Blair students have also used Facebook to organize two in-school events to honor Tai. Today, the student body is encouraged to wear all black. On Thursday, students are urged to wear white and purple colors and a scarf, just like the clothes laid out on Tai's bed Monday. More than 750 students are expected to participate.
Ervin said funds could be set up to aid the victim's family and alleviate funeral costs.
The Blair PTSA is still deciding how to respond to the tragedy. A parent meeting is possible and the PTSA's listserv has been discussing options, said PTSA co-president Bob Gillette.
"We haven't really begun to come to terms with it yet," he said.
Blair student-body vice president Jessica Arce said a group of students will meet with Williams and counselors today to coordinate counseling efforts. Vigils were held Sunday night on Flower Avenue and Monday night on Ellsworth Drive (see related story) and a banner to honor Tai Lam will be hung on Blair Boulevard, the main hallway inside Montgomery Blair High School.
"What hits people hardest is he was in the wrong place at the wrong time," Arce said. "… It just made us realize how important life is."

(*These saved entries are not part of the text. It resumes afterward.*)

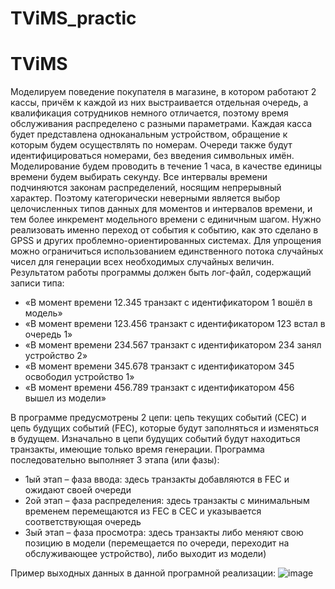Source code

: # TViMS_practic
# TViMS
Моделируем поведение покупателя в магазине, в котором работают 2 кассы, 
причём к каждой из них выстраивается отдельная очередь, а квалификация 
сотрудников немного отличается, поэтому время обслуживания распределено с 
разными параметрами. Каждая касса будет представлена одноканальным
устройством, обращение к которым будем осуществлять по номерам. Очереди также 
будут идентифицироваться номерами, без введения символьных имён.
Моделирование будем проводить в течение 1 часа, в качестве единицы времени 
будем выбирать секунду.
Все интервалы времени подчиняются законам распределений, 
носящим непрерывный характер. Поэтому категорически неверными является выбор 
целочисленных типов данных для моментов и интервалов времени, и тем более инкремент 
модельного времени с единичным шагом. Нужно реализовать именно переход от события 
к событию, как это сделано в GPSS и других проблемно-ориентированных системах. Для 
упрощения можно ограничиться использованием единственного потока случайных чисел 
для генерации всех необходимых случайных величин. Результатом работы программы 
должен быть лог-файл, содержащий записи типа: 
<ul>
 <li>«В момент времени 12.345 транзакт с идентификатором 1 вошёл в модель»</li>
 <li>«В момент времени 123.456 транзакт с идентификатором 123 встал в очередь 1»</li>
 <li>«В момент времени 234.567 транзакт с идентификатором 234 занял устройство 2»</li>
 <li>«В момент времени 345.678 транзакт с идентификатором 345 освободил устройство 1»</li>
  <li>«В момент времени 456.789 транзакт с идентификатором 456 вышел из модели»</li>
</ul>

В программе предусмотрены 2 цепи: цепь текущих событий (CEC) и цепь будущих 
событий (FEC), которые будут заполняться и изменяться в будущем. Изначально в цепи
будущих событий будут находиться транзакты, имеющие только время генерации. 
Программа последовательно выполняет 3 этапа (или фазы): 
<ul>
 <li>1ый этап – фаза ввода: здесь транзакты добавляются в FEC и ожидают своей очереди</li>
 <li>2ой этап – фаза распределения: здесь транзакты с минимальным временем 
перемещаются из FEC в CEC и указывается соответствующая очередь</li>
 <li>3ый этап – фаза просмотра: здесь транзакты либо меняют свою позицию в модели 
(перемещается по очереди, переходит на обслуживающее устройство), либо 
выходит из модели)</li>
</ul>

Пример выходных данных в данной програмной реализации:
![image](https://user-images.githubusercontent.com/97538253/194516065-3007d791-4631-4ffb-896b-48b8c2675fd6.png)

W. Gregory Wims, the president of the nonprofit countywide Victims' Rights Foundation, announced Tuesday he is offering a $5,000 reward fund on behalf of his organization for information provided to Montgomery County Police detectives that leads to the arrest and/or indictment of the people responsible for the shooting of Tai Lam. Anyone who would like to contribute to the fund should make a notation on the check that it is for the Lam homicide. All donations are tax deductible. Send donations to: The Victims' Rights Foundation, 814 West Diamond Ave., Suite 200, Gaithersburg, MD 20878.